We conducted weakly calibrated relaxed clock analyses (11) to generate rates across the primate phylogeny for the four datasets independently using a relaxed clock technique (10, 11, 50) (SI Text). Using a phylogenetically corrected least-squares method (PGLS) (51), we regressed these molecular rates from phylogenetic tips against the tip values for BS, EV, and REV for each of the four datasets. For the phenotypic variable, the average trait value over the entire tip lineage was used. For example, the BS estimate used for the human lineage was the average of the human BS, the reconstructed BS at the human/Australopithecus ancestor, and the reconstructed BS at the human/Pan ancestor. This was done because the rate estimates are estimated for an entire branch and therefore the same should hold for the phenotypic traits. We restricted the analysis to tips to allow the phenotypic estimates to derive more directly from observable data rather than reconstructions. Furthermore, it was sensible to exclude the deeper phylogenetic lineages from the regressions because it is within the earliest parts of primate phylogeny where the discord between molecular rates and phenotypes is predicted to be most profound. Regressions were conducted in caper (52).
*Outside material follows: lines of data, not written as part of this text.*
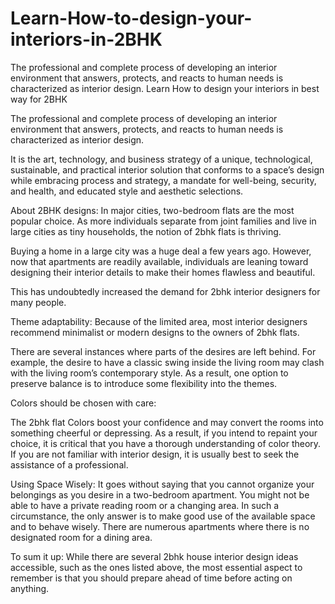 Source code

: # Learn-How-to-design-your-interiors-in-2BHK
The professional and complete process of developing an interior environment that answers, protects, and reacts to human needs is characterized as interior design.
Learn How to design your interiors in best way for 2BHK

The professional and complete process of developing an interior environment that answers, protects, and reacts to human needs is characterized as interior design.

It is the art, technology, and business strategy of a unique, technological, sustainable, and practical interior solution that conforms to a space’s design while embracing process and strategy, a mandate for well-being, security, and health, and educated style and aesthetic selections.

 

About 2BHK designs:
In major cities, two-bedroom flats are the most popular choice. As more individuals separate from joint families and live in large cities as tiny households, the notion of 2bhk flats is thriving.

Buying a home in a large city was a huge deal a few years ago. However, now that apartments are readily available, individuals are leaning toward designing their interior details to make their homes flawless and beautiful.

This has undoubtedly increased the demand for 2bhk interior designers for many people.

 

Theme adaptability:
Because of the limited area, most interior designers recommend minimalist or modern designs to the owners of 2bhk flats.

There are several instances where parts of the desires are left behind.
For example, the desire to have a classic swing inside the living room may clash with the living room’s contemporary style.
As a result, one option to preserve balance is to introduce some flexibility into the themes.

 

Colors should be chosen with care:

The 2bhk flat Colors boost your confidence and may convert the rooms into something cheerful or depressing.
As a result, if you intend to repaint your choice, it is critical that you have a thorough understanding of color theory.
If you are not familiar with interior design, it is usually best to seek the assistance of a professional.

 

Using Space Wisely:
It goes without saying that you cannot organize your belongings as you desire in a two-bedroom apartment. You might not be able to have a private reading room or a changing area.
In such a circumstance, the only answer is to make good use of the available space and to behave wisely.
There are numerous apartments where there is no designated room for a dining area.

 

To sum it up:
While there are several 2bhk house interior design ideas accessible, such as the ones listed above, the most essential aspect to remember is that you should prepare ahead of time before acting on anything.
In two cases the regression was significant, but the P values for β were only near significance [Jameson et al. (14) dataset; BS, β P = 0.05154 and EV, β P = 0.05001]. Because of the overall significance of the regression and the closeness of the probability values to the standard α value (0.05), these regression coefficients were used in subsequent analyses.

Correcting Molecular Clock Date Estimates.
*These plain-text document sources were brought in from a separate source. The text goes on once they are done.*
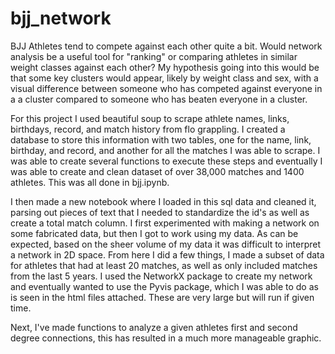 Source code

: # bjj_network

BJJ Athletes tend to compete against each other quite a bit. 
Would network analysis be a useful tool for "ranking" or comparing athletes in similar weight classes against each other?
My hypothesis going into this would be that some key clusters would appear, likely by weight class and sex, with a visual difference between someone who has competed against everyone in a a cluster compared to someone who has beaten everyone in a cluster.

For this project I used beautiful soup to scrape athlete names, links, birthdays, record, and match history from flo grappling. I created a database to store this information with two tables, one for the name, link, birthday, and record, and another for all the matches I was able to scrape. I was able to create several functions to execute these steps and eventually I was able to create and clean dataset of over 38,000 matches and 1400 athletes. This was all done in bjj.ipynb.

I then made a new notebook where I loaded in this sql data and cleaned it, parsing out pieces of text that I needed to standardize the id's as well as create a total match column. I first experimented with making a network on some fabricated data, but then I got to work using my data. As can be expected, based on the sheer volume of my data it was difficult to interpret a network in 2D space. From here I did a few things, I made a subset of data for athletes that had at least 20 matches, as well as only included matches from the last 5 years. I used the NetworkX package to create my network and eventually wanted to use the Pyvis package, which I was able to do as is seen in the html files attached. These are very large but will run if given time. 

Next, I've made functions to analyze a given athletes first and second degree connections, this has resulted in a much more manageable graphic.

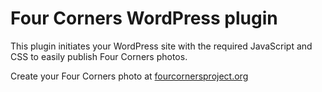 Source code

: 
# Four Corners WordPress plugin

This plugin initiates your WordPress site with the required JavaScript and CSS to easily publish Four Corners photos.

Create your Four Corners photo at [fourcornersproject.org](https://fourcornersproject.org)
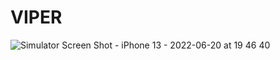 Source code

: # VIPER
![Simulator Screen Shot - iPhone 13 - 2022-06-20 at 19 46 40](https://user-images.githubusercontent.com/96768526/174658029-e6135dfc-ddac-4589-8416-5e8274902197.png)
Predicting corrected molecular rates.

To predict the molecular clock rates for each lineage, we used the reconstructed trait values from the first step with the regression formula for that trait for each DNA-sequence dataset from the second step. The average trait value for each lineage was used, as in the molecular rate regressions. For example, for the CFTR alignment, the BS regression formula is molecular rate (per 108 y) = −0.0316 × BS + 0.2407. For the Pongo lineage, with a BS value of 4.558, the formula predicts that the molecular rate is 0.0967 changes per 108 y. Corrected rategrams for each trait for each sequence dataset are in SI Appendix.
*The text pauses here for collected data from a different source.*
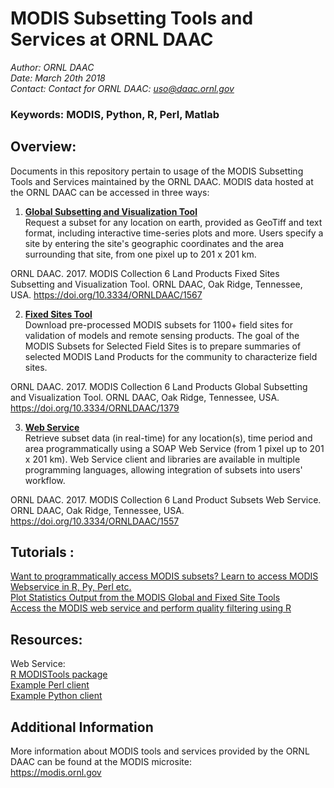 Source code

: # MODIS Subsetting Tools and Services at ORNL DAAC

*Author: ORNL DAAC*  
*Date: March 20th 2018*  
*Contact: Contact for ORNL DAAC: uso@daac.ornl.gov*

### Keywords: MODIS, Python, R, Perl, Matlab

## Overview:  

Documents in this repository pertain to usage of the MODIS Subsetting Tools and Services maintained by the ORNL DAAC. MODIS data hosted at the ORNL DAAC can be accessed in three ways:

1. **[Global Subsetting and Visualization Tool](https://modis.ornl.gov/cgi-bin/MODIS/global/subset.pl)**  
Request a subset for any location on earth, provided as GeoTiff and text format, including interactive time-series plots and more. Users specify a site by entering the site's geographic coordinates and the area surrounding that site, from one pixel up to 201 x 201 km.

ORNL DAAC. 2017. MODIS Collection 6 Land Products Fixed Sites Subsetting and Visualization Tool. ORNL DAAC, Oak Ridge, Tennessee, USA. https://doi.org/10.3334/ORNLDAAC/1567

2. **[Fixed Sites Tool](https://modis.ornl.gov/sites/)**  
Download pre-processed MODIS subsets for 1100+ field sites for validation of models and remote sensing products. The goal of the MODIS Subsets for Selected Field Sites is to prepare summaries of selected MODIS Land Products for the community to characterize field sites.

ORNL DAAC. 2017. MODIS Collection 6 Land Products Global Subsetting and Visualization Tool. ORNL DAAC, Oak Ridge, Tennessee, USA. https://doi.org/10.3334/ORNLDAAC/1379

3. **[Web Service](https://modis.ornl.gov/data/modis_webservice.html)**  
Retrieve subset data (in real-time) for any location(s), time period and area programmatically using a SOAP Web Service (from 1 pixel up to 201 x 201 km). Web Service client and libraries are available in multiple programming languages, allowing integration of subsets into users' workflow.

ORNL DAAC. 2017. MODIS Collection 6 Land Product Subsets Web Service. ORNL DAAC, Oak Ridge, Tennessee, USA. https://doi.org/10.3334/ORNLDAAC/1557

## Tutorials : 

[Want to programmatically access MODIS subsets? Learn to access MODIS Webservice in R, Py, Perl etc.](MODIS-SOAP-Web-Service/README.md)  
[Plot Statistics Output from the MODIS Global and Fixed Site Tools](modis-global-fixed-statistics.ipynb)  
[Access the MODIS web service and perform quality filtering using R](https://github.com/ornldaac/modis_webservice_qc_filter_R)  

## Resources:

Web Service:  
[R MODISTools package](MODIS-SOAP-Web-Service/MODISTools2.tar.gz)  
[Example Perl client](MODIS-SOAP-Web-Service/DAAC-LPS.pl)  
[Example Python client](MODIS-SOAP-Web-Service/MODIS-python-client.py)  

## Additional Information

More information about MODIS tools and services provided by the ORNL DAAC can be found at the MODIS microsite:  
https://modis.ornl.gov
Estimating corrected molecular dates.

Using these corrected molecular rates, molecular clock estimates (branch lengths in absolute time) were generated for each lineage, for each phenotypic trait. To do this, the maximum-likelihood branch lengths for each DNA-sequence dataset were rescaled by the corrected molecular rates. For each dataset, the maximum-likelihood branch lengths were calculated using baseml (50) under the HKY+Γ5 model (53, 54) (SI Appendix). In the CFTR alignment, for example, the Pongo branch length was 0.0131. Dividing this by the BS corrected molecular rate for Pongo (0.0967 changes per 108 y) yields a branch length of 13.6 Ma. The uncorrected estimate for the Pongo lineage for this dataset was longer (16.9 Ma).

This method was applied to the four DNA-sequence datasets for each trait for which there was a significant PGLS regression, resulting in 10 trees with each branch length scaled to absolute time. Corrected nonultrametric molecular clock trees for each trait for each of the DNA-sequence datasets are in SI Appendix. Because there is variation in the time-scaled branch lengths, the trees are not ultrametric. To generate ultrametric trees, we used the mean path length (MPL) method (55) implemented in APE (56). We generated interval estimates for these divergence dates by conducting the same molecular date correction technique using the upper and lower limits from the 95% Bayesian HPDs of the BS, EV, and REV reconstructions. Corrected ultrametric molecular clock trees for each trait for each of the DNA-sequence datasets are found in Fig. S3 and SI Appendix.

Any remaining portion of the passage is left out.